• _Extracted records_
☆ ☆ ☆

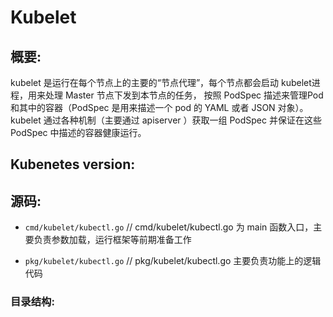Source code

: # Kubelet 
## **概要**: 

kubelet 是运行在每个节点上的主要的“节点代理”，每个节点都会启动 kubelet进程，用来处理 Master 节点下发到本节点的任务，
按照 PodSpec 描述来管理Pod 和其中的容器（PodSpec 是用来描述一个 pod 的 YAML 或者 JSON 对象）。
kubelet 通过各种机制（主要通过 apiserver ）获取一组 PodSpec 并保证在这些 PodSpec 中描述的容器健康运行。
## Kubenetes version: 

## 源码:
- `cmd/kubelet/kubectl.go`    // cmd/kubelet/kubectl.go 为 main 函数入口，主要负责参数加载，运行框架等前期准备工作

- `pkg/kubelet/kubectl.go`    // pkg/kubelet/kubectl.go 主要负责功能上的逻辑代码

### 目录结构: 


  
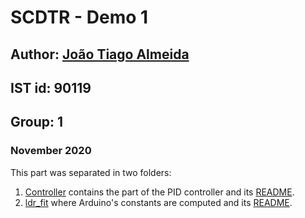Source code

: # SCDTR - Demo 1

## Author: [João Tiago Almeida](https://github.com/Joao-Tiago-Almeida)
## IST id: 90119
## Group: 1

### November 2020

This part was separated in two folders:
1. [Controller](https://github.com/Guilherme-Viegas/SCTDR/tree/master/Labs_Almeida/controller) contains the part of the PID controller and its [README](https://github.com/Guilherme-Viegas/SCTDR/tree/master/Labs_Almeida/controller/README.md).
2. [ldr_fit](https://github.com/Guilherme-Viegas/SCTDR/tree/master/Labs_Almeida/ldr_fit) where Arduino's constants are computed and its [README](https://github.com/Guilherme-Viegas/SCTDR/tree/master/Labs_Almeida/ldr_fit/README.md).
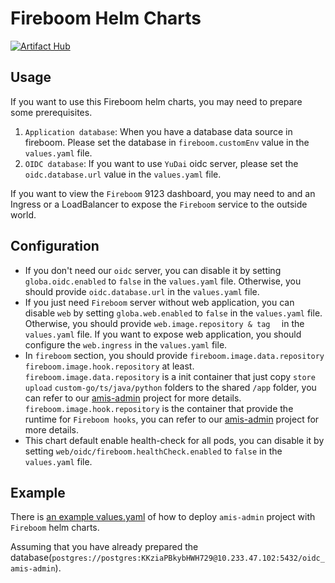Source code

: # Fireboom Helm Charts

[![Artifact Hub](https://img.shields.io/endpoint?url=https://artifacthub.io/badge/repository/fireboom)](https://artifacthub.io/packages/search?repo=fireboom)

## Usage

If you want to use this Fireboom helm charts, you may need to prepare some prerequisites.

1. `Application database`: When you have a database data source in fireboom. Please set the database in `fireboom.customEnv` value in the `values.yaml` file.
2. `OIDC database`: If you want to use `YuDai` oidc server, please set the `oidc.database.url` value in the `values.yaml` file.

If you want to view the `Fireboom` 9123 dashboard, you may need to and an Ingress or a LoadBalancer to expose the `Fireboom` service to the outside world.

## Configuration

- If you don't need our `oidc` server, you can disable it by setting `globa.oidc.enabled` to `false` in the `values.yaml` file. Otherwise, 
you should provide `oidc.database.url` in the `values.yaml` file.
- If you just need `Fireboom` server without web application, you can disable `web` by setting `globa.web.enabled` to `false` in the `values.yaml` file. Otherwise, you should provide `web.image.repository & tag  ` in the `values.yaml` file. If you want to expose web application, you should configure the `web.ingress` in the `values.yaml` file.
- In `fireboom` section, you should provide `fireboom.image.data.repository` `fireboom.image.hook.repository` at least. `fireboom.image.data.repository` is a init container that just copy `store` `upload` `custom-go/ts/java/python` folders to the shared `/app` folder, you can refer to our [amis-admin](https://github.com/fireboomio/amis-admin/blob/dev/backend/fb-data.Dockerfile) project for more details. `fireboom.image.hook.repository` is the container that provide the runtime for `Fireboom hooks`, you can refer to our [amis-admin](https://github.com/fireboomio/amis-admin/blob/dev/backend/fb-hook.Dockerfile) project for more details.
- This chart default enable health-check for all pods, you can disable it by setting `web/oidc/fireboom.healthCheck.enabled` to `false` in the `values.yaml` file.

## Example

There is [an example values.yaml](https://git.fireboom.io/fireboomio/helm-charts/blob/main/fireboom/test.values.yaml) of how to deploy `amis-admin` project with `Fireboom` helm charts.

Assuming that you have already prepared the database(`postgres://postgres:KKziaPBkybHWH729@10.233.47.102:5432/oidc_amis-admin`).
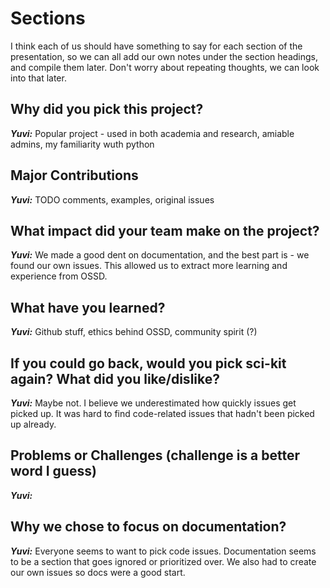 # Sections


I think each of us should have something to say for each section of the presentation, so we can all add our own notes under the section headings, and compile them later. Don't worry about repeating thoughts, we can look into that later. 


## Why did you pick this project? 

***Yuvi:*** Popular project - used in both academia and research, amiable admins, my familiarity wuth python 


## Major Contributions

***Yuvi:*** TODO comments, examples, original issues 


## What impact did your team make on the project?

***Yuvi:*** We made a good dent on documentation, and the best part is - we found our own issues. This allowed us to extract more learning and experience from OSSD. 


## What have you learned?

***Yuvi:*** Github stuff, ethics behind OSSD, community spirit (?)


## If you could go back, would you pick sci-kit again? What did you like/dislike?

***Yuvi:*** Maybe not. I believe we underestimated how quickly issues get picked up. It was hard to find code-related issues that hadn't been picked up already. 


## Problems or Challenges (challenge is a better word I guess)

***Yuvi:*** 


## Why we chose to focus on documentation? 

***Yuvi:*** Everyone seems to want to pick code issues. Documentation seems to be a section that goes ignored or prioritized over. We also had to create our own issues so docs were a good start.
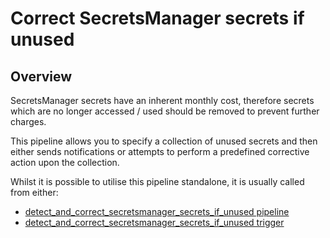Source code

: # Correct SecretsManager secrets if unused

## Overview

SecretsManager secrets have an inherent monthly cost, therefore secrets which are no longer accessed / used should be removed to prevent further charges.

This pipeline allows you to specify a collection of unused secrets and then either sends notifications or attempts to perform a predefined corrective action upon the collection.

Whilst it is possible to utilise this pipeline standalone, it is usually called from either:
- [detect_and_correct_secretsmanager_secrets_if_unused pipeline](https://hub.flowpipe.io/mods/turbot/aws_thrifty/pipelines/aws_thrifty.pipeline.detect_and_correct_secretsmanager_secrets_if_unused)
- [detect_and_correct_secretsmanager_secrets_if_unused trigger](https://hub.flowpipe.io/mods/turbot/aws_thrifty/triggers/aws_thrifty.trigger.query.detect_and_correct_secretsmanager_secrets_if_unused)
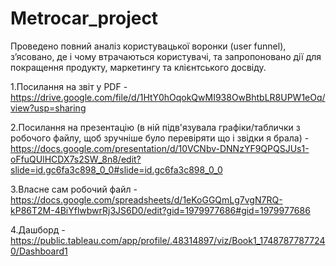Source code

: # Metrocar_project
Проведено повний аналіз користувацької воронки (user funnel), з’ясовано, де і чому втрачаються користувачі, та запропоновано дії для покращення продукту, маркетингу та клієнтського досвіду. 

1.Посилання на звіт у PDF - https://drive.google.com/file/d/1HtY0hOqokQwMI938OwBhtbLR8UPW1eOq/view?usp=sharing

2.Посилання на презентацію (в ній підв'язувала графіки/таблички з робочого файлу, щоб зручніше було перевіряти що і звідки я брала) - https://docs.google.com/presentation/d/10VCNbv-DNNzYF9QPQSJUs1-oFfuQUlHCDX7s2SW_8n8/edit?slide=id.gc6fa3c898_0_0#slide=id.gc6fa3c898_0_0

3.Власне сам робочий файл - https://docs.google.com/spreadsheets/d/1eKoGGQmLg7vgN7RQ-kP86T2M-4BiYflwbwrRj3JS6D0/edit?gid=1979977686#gid=1979977686

4.Дашборд - https://public.tableau.com/app/profile/.48314897/viz/Book1_17487877877240/Dashboard1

☆ ☆ ☆

• _WHAT YOU NEED TO DO_
Among the lines above, which ones hold the string "expose"? Show them.

• _ANSWER BELOW_
If you want to view the `Fireboom` 9123 dashboard, you may need to and an Ingress or a LoadBalancer to expose the `Fireboom` service to the outside world.
- If you just need `Fireboom` server without web application, you can disable `web` by setting `globa.web.enabled` to `false` in the `values.yaml` file. Otherwise, you should provide `web.image.repository & tag  ` in the `values.yaml` file. If you want to expose web application, you should configure the `web.ingress` in the `values.yaml` file.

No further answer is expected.